Ernst Dahlmann stellte den Leuchter auf den Tisch zurück und lächelte. Kraftlos fielen die Hände Monikas auf die Polster zurück. Sie ist blind, sie muß blind sein ... so kann sich kein Mensch beherrschen. Kein Augenzucken, keine Abwehr, keinerlei Regung ... nur das Lauschen auf die Stimme, während über ihrem Kopf..

»Das Mädchen heißt Daniela Duvar«, sagte Dahlmann. »Ein neuer Name. Gefällt sie dir?«

»Ja, sehr.«

»Wir hätten sie aufs Band aufnehmen sollen.«

»Ja.«

Die fröhliche Musik tönte weiter, aber es kam im Zimmer keine Gemütlichkeit mehr auf. Monika war von Dahlmann abgerückt, der mißmutig neben Luise hockte und wortlos auf den Bildschirm stierte. Sie alle spürten, daß in diesen Minuten ein Bruch zwischen ihnen entstanden war, daß sie alle drei isoliert im Raum saßen, jeder allein mit sich, und daß zwischen jedem von ihnen ein Graben aufgerissen war, über den im Augenblick kein Schritt mehr führte, sondern nur noch der Klang ihrer Stimmen.

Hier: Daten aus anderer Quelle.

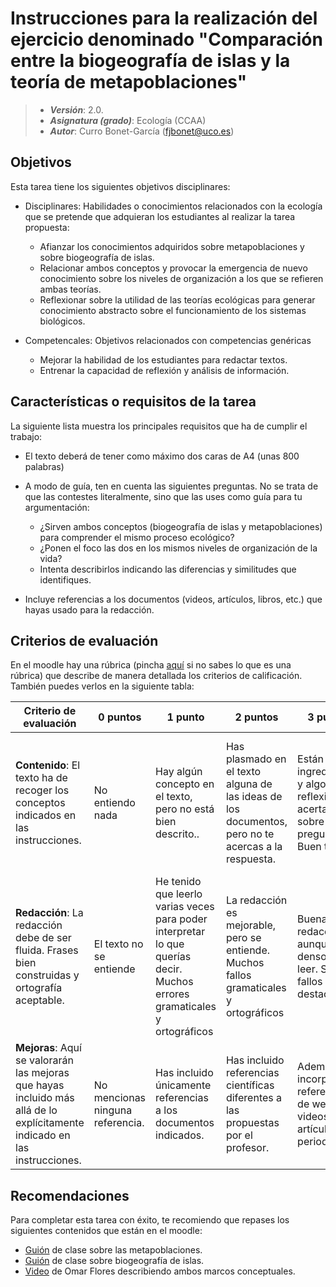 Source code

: # Instrucciones para la realización del ejercicio denominado "Comparación entre la biogeografía de islas y la teoría de metapoblaciones"

> + **_Versión_**: 2.0.
> + **_Asignatura (grado)_**: Ecología (CCAA)
> + **_Autor_**: Curro Bonet-García (fjbonet@uco.es)



## Objetivos 

Esta tarea tiene los siguientes objetivos disciplinares:

+ Disciplinares: Habilidades o conocimientos relacionados con la ecología que se pretende que adquieran los estudiantes al realizar la tarea propuesta:
  + Afianzar los conocimientos adquiridos sobre metapoblaciones y sobre biogeografía de islas.
  + Relacionar ambos conceptos y provocar la emergencia de nuevo conocimiento sobre los niveles de organización a los que se refieren ambas teorías.
  + Reflexionar sobre la utilidad de las teorías ecológicas para generar conocimiento abstracto sobre el funcionamiento de los sistemas biológicos.
  
+ Competencales: Objetivos relacionados con competencias genéricas

  + Mejorar la habilidad de los estudiantes para redactar textos.
  + Entrenar la capacidad de reflexión y análisis de información.
  
  

## Características o requisitos de la tarea

La siguiente lista muestra los principales requisitos que ha de cumplir el trabajo:

+ El texto deberá de tener como máximo dos caras de A4 (unas 800 palabras)

+ A modo de guía, ten en cuenta las siguientes preguntas. No se trata de que las contestes literalmente, sino que las uses como guía para tu argumentación:

  + ¿Sirven ambos conceptos (biogeografía de islas y metapoblaciones) para comprender el mismo proceso ecológico?
  + ¿Ponen el foco las dos en los mismos niveles de organización de la vida?
  + Intenta describirlos  indicando las diferencias y similitudes que identifiques. 

+ Incluye referencias a los documentos (videos, artículos, libros, etc.) que hayas usado para la redacción.

  

## Criterios de evaluación

En el moodle hay una rúbrica (pincha [aquí](https://es.wikipedia.org/wiki/R%C3%BAbrica_(docencia)) si no sabes lo que es una rúbrica) que describe de manera detallada los criterios de calificación. También puedes verlos en la siguiente tabla:






| Criterio de evaluación                                       | 0 puntos                         | 1 punto                                                      | 2 puntos                                                     | 3 puntos                                                     | 4 puntos                                                     | 5 puntos                                                     |
| ------------------------------------------------------------ | -------------------------------- | ------------------------------------------------------------ | ------------------------------------------------------------ | ------------------------------------------------------------ | ------------------------------------------------------------ | ------------------------------------------------------------ |
| **Contenido**: El texto ha de recoger los conceptos indicados en las instrucciones. | No entiendo nada                 | Hay algún concepto en el texto, pero no está bien descrito.. | Has plasmado en el texto alguna de las ideas de los documentos, pero no te acercas a la respuesta. | Están los ingredientes y algo de reflexión acertada sobre la pregunta. Buen trabajo. | Bien hilado el contenido. Has identificado muy bien el problema al que me refería en el enunciado. | Muy bien argumentado. Has justificado muy bien tu respuesta. Tu reflexión está a la altura de un experto :) |
| **Redacción**: La redacción debe de ser fluida. Frases bien construidas y ortografía aceptable. | El texto no se entiende          | He tenido que leerlo varias veces para poder interpretar lo que querías decir. Muchos errores gramaticales y ortográficos | La redacción es mejorable, pero se entiende. Muchos fallos gramaticales y ortográficos | Buena redacción, aunque algo denso de leer. Sin fallos destacables | Muy buena redacción. El texto se lee fluidamente a la primera | Excelente redacción. Buen ritmo en el texto y nítida expresión de ideas. Avísame cuando escribas tu primer libro ;) |
| **Mejoras**: Aquí se valorarán las mejoras que hayas incluido más allá de lo explícitamente indicado en las instrucciones. | No mencionas ninguna referencia. | Has incluido únicamente referencias a los documentos indicados. | Has incluido referencias científicas diferentes a las propuestas por el profesor. | Además, has incorporado referencias de webs, videos o artículos periodísticos. | Has creado un esquema o diagrama que resume tus reflexiones. | Combinación de las tres categorías anteriores.               |



## Recomendaciones

Para completar esta tarea con éxito, te recomiendo que repases los siguientes contenidos que están en el moodle:

* [Guión](https://aprendiendo-cosas.github.io/Te_comunidades_biogeo_islas_ecologia_ccaa/guion_metapoblaciones.html) de clase sobre las metapoblaciones.
* [Guión](https://aprendiendo-cosas.github.io/Te_comunidades_biogeo_islas_ecologia_ccaa/guion_comunidades_biogeografia_islas.html) de clase sobre biogeografía de islas.
* [Video](https://bioteoria.wordpress.com/2018/05/07/metapoblaciones/) de Omar Flores describiendo ambos marcos conceptuales.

»Du bist so still, Ernsti.«, sagte Luise mit bohrender Zärtlichkeit. »Und auch Moni sagt nichts. Ist das Programm so schön anzusehen?« »Ja.« Dahlmann atmete tief durch. Seine Stimme hatte rauh geklungen. »Eine verschwenderische Ausstattung.«

»Wie schön. Ich kann es mir vorstellen.« Sie legte den Kopf zurück an die hohe Sessellehne. Dabei zeigte das Fernsehbild eine dunkle, kahle Bühne mit drei Scheinwerferklecksen. In diesen Klecksen hüpften drei Balletteusen. Plötzlich krallte sie die Finger in Dahlmanns Arm. Er zuckte zusammen und versuchte, sich zu befreien.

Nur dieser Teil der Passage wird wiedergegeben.